Жизнь сломала? А кто устроил эту жизнь? Так ли неизбежно должны гибнуть правые под циничным напором кривдо-любов?
Вечный закон?
Пока — мир не перевернулся...
Спектаклем этим, как мне представляется, Театр-студия на Юго-Западе доказал свою гражданскую зрелость и отстоял свое художественное достоинство. Попытка нового полета, которую предпринял Валерий Белякович со своей труппой, пережившей волну феерического зрительского успеха, думается, весьма своевременна. И вот почему.
Трудно устоять против славы. Трудно не оглушиться ее обольстительным звоном, не разнежиться под умиротворяющим потоком песнопений ее доверенных сирен. Театру-студии на Юго-Западе слава не свалилась как манна небесная — это заслуженная награда. Двенадцать сезонов — стаж официального признания. До того — неучтенный период любительского единения: просто востряковские мальчики и девочки, вовлеченные в самодеятельные затеи почти их сверстника, к театру весьма расположенного. Все, что имеет сегодня имя, адрес, репутацию, круг прочной зрительской привязанности, — результат их совместной упорной работы, самоограничения и самовоспитания. Студия на Юго-Западе — это своя школа мастерства, свой образный язык, свой метод «препарирования» драматургического материала. Кто знаком со спектаклями Юго-Запада, выучил код сценической лексики:
Л. Аннинский в статье о театре («Театр», 1986, № 9) описал его достаточно метко. Естественно, в тугой узел этой особости завязал все центробежные силы друзей-учеников-актеров вдохновитель и реализатор затеи — Валерий Белякович, который и режиссерский-то факультет ГИТИСа кончал без отрыва от собственного производства, за годы учебы здесь, на практике, закрепляя теоретические навыки профессии.
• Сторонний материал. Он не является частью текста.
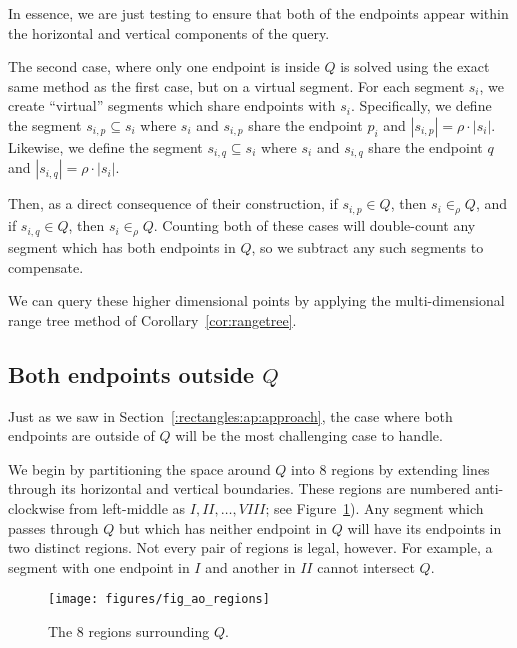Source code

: In essence, we are just testing to ensure that both of the endpoints appear within the horizontal and vertical components of the query.

The second case, where only one endpoint is inside $Q$ is solved using the exact same method as the first case, but on a virtual segment.  For each segment $s_i$, we create ``virtual'' segments which share endpoints with $s_i$.  Specifically, we define the segment $s_{i,p} \subseteq s_i$ where $s_i$ and $s_{i,p}$ share the endpoint $p_i$ and $|s_{i,p}| = \rho \cdot |s_i|$. Likewise, we define the segment $s_{i,q} \subseteq s_i$ where $s_i$ and $s_{i,q}$ share the endpoint $q$ and $|s_{i,q}| = \rho \cdot |s_i|$.

Then, as a direct consequence of their construction, if $s_{i,p} \in Q$, then $s_i \in_\rho Q$, and if $s_{i,q} \in Q$, then $s_i \in_\rho Q$.  Counting both of these cases will double-count any segment which has both endpoints in $Q$, so we subtract any such segments to compensate.

We can query these higher dimensional points by applying the multi-dimensional range tree method of Corollary~\ref{cor:rangetree}.


\subsection{Both endpoints outside $Q$}
\label{:rectangles:ao:bothout}

Just as we saw in Section~\ref{:rectangles:ap:approach}, the case where both endpoints are outside of $Q$ will be the most challenging case to handle.

We begin by partitioning the space around $Q$ into 8 regions by extending lines through its horizontal and vertical boundaries. These regions are numbered anti-clockwise from left-middle as $I, II, \ldots, VIII$; see Figure~\ref{fig:rectangles:ao:regions}). Any segment which passes through $Q$ but which has neither endpoint in $Q$ will have its endpoints in two distinct regions. Not every pair of regions is legal, however. For example, a segment with one endpoint in $I$ and another in $II$ cannot intersect $Q$.

\begin{figure}[t]
\begin{center}
  \texttt{[image: figures/fig\_ao\_regions]}
  \caption{The 8 regions surrounding $Q$.}
  \label{fig:rectangles:ao:regions}
\end{center}
\end{figure}

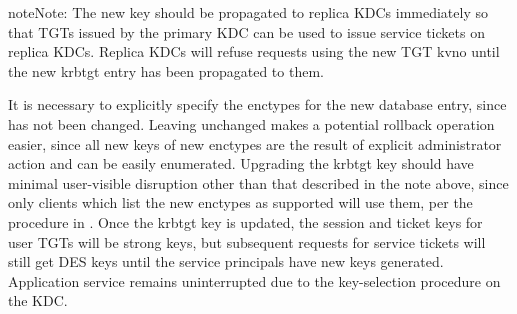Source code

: \documentclass[letterpaper,10pt,english]{sphinxmanual}
\begin{document}
%
\begin{sphinxVerbatim}[commandchars=\\\{\}]
\PYG{p}{[} \PYG{p}{]}
 
\PYG{p}{[} \PYG{p}{]}
  
     
   
\end{sphinxVerbatim}

\begin{sphinxadmonition}{note}{Note:}
The new  key should be propagated to replica KDCs
immediately so that TGTs issued by the primary KDC can be used to
issue service tickets on replica KDCs.  Replica KDCs will refuse
requests using the new TGT kvno until the new krbtgt entry has
been propagated to them.
\end{sphinxadmonition}

It is necessary to explicitly specify the enctypes for the new database
entry, since  has not been changed.  Leaving
 unchanged makes a potential rollback operation
easier, since all new keys of new enctypes are the result of explicit
administrator action and can be easily enumerated.
Upgrading the krbtgt key should have minimal user-visible disruption other
than that described in the note above, since only clients which list the
new enctypes as supported will use them, per the procedure
in {\hyperref[\detokenize{admin/enctypes:session-key-selection}]{}}.
Once the krbtgt key is updated, the session and ticket keys for user
TGTs will be strong keys, but subsequent requests
for service tickets will still get DES keys until the service principals
have new keys generated.  Application service
remains uninterrupted due to the key-selection procedure on the KDC.
\end{document}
Сегодня — это, пожалуй, единственный коллектив в Москве, рожденный как любительский, которому удалось собственными силами (без подкрепления извне, как это делают многие их недавние союзники по цеховой борьбе) утвердиться в клане профессиональных театров. И как бы они сами себя ни называли, легенда о шофере, уборщице, электромонтере и т. д. с привлекательными актерскими способностями — отошла в прошлое. Зрители настаивают на доверии, выработанном за годы бескорыстного взаимного энтузиазма: публика всегда любила их, они умели ценить искреннюю привязанность, не потакать ей, но быть по-своему благодарными. Ныне популярность столь велика, что «свой круг» давно и чрезмерно разбавлен. Театр на Юго-Западе признан настолько, что допущен в круг завсегдатаев официальных «банкетов».
Наш театр сегодня, захватив ангажемент на мировой ярмарке, судорожно тешит свое тщеславие — так долго скованное «великим постом», — что идеей «кругосветных путешествий» больны сегодня все: от мала до велика. (По этому поводу не единожды дерзила язвительная критика, два сезона практически лишенная нормальной пищи для своих критических перьев из-за оголтелых международных контактов, начисто отвлекших художников от процесса художественного творчества.) И в этой погоне за мировой известностью — что само по себе дело совсем не вредное, даже необходимое, дабы не зациклиться на самомнении или принижении собственного достоинства, — в этой открывающейся возможности «оголодавшим» вдруг круто и быстро насытиться, по-моему, таится злая опасность: опасность подавиться яствами непомерно богатого стола, захлебнуться нежданно грянувшим дурманящим благополучием. Театр, дорвавшийся наконец до абсолютной свободы творческого волеизъявления, неожиданно для всех стал — в духе времени — коммерческим предприятием. Художественные натуры быстро учуяли манкость бизнесменства и коллективно, с азартом сдались в «лапы» трезвого хозрасчета.
Театр-студия на Юго-Западе, быть может, и для себя неожиданно так резко взметнув в официальной популярности, — тоже оказался вовлеченным в общий театральный марафон. Спрос на творческие встречи с этим уникальным коллективом велик, и представительство на Шекспировском фестивале в Стратфорде, месячные гастроли по Америке, поездка в Италию — вполне правомерны: есть, с чем представительствовать, есть, чем удивлять бывалого «западного» зрителя. Но...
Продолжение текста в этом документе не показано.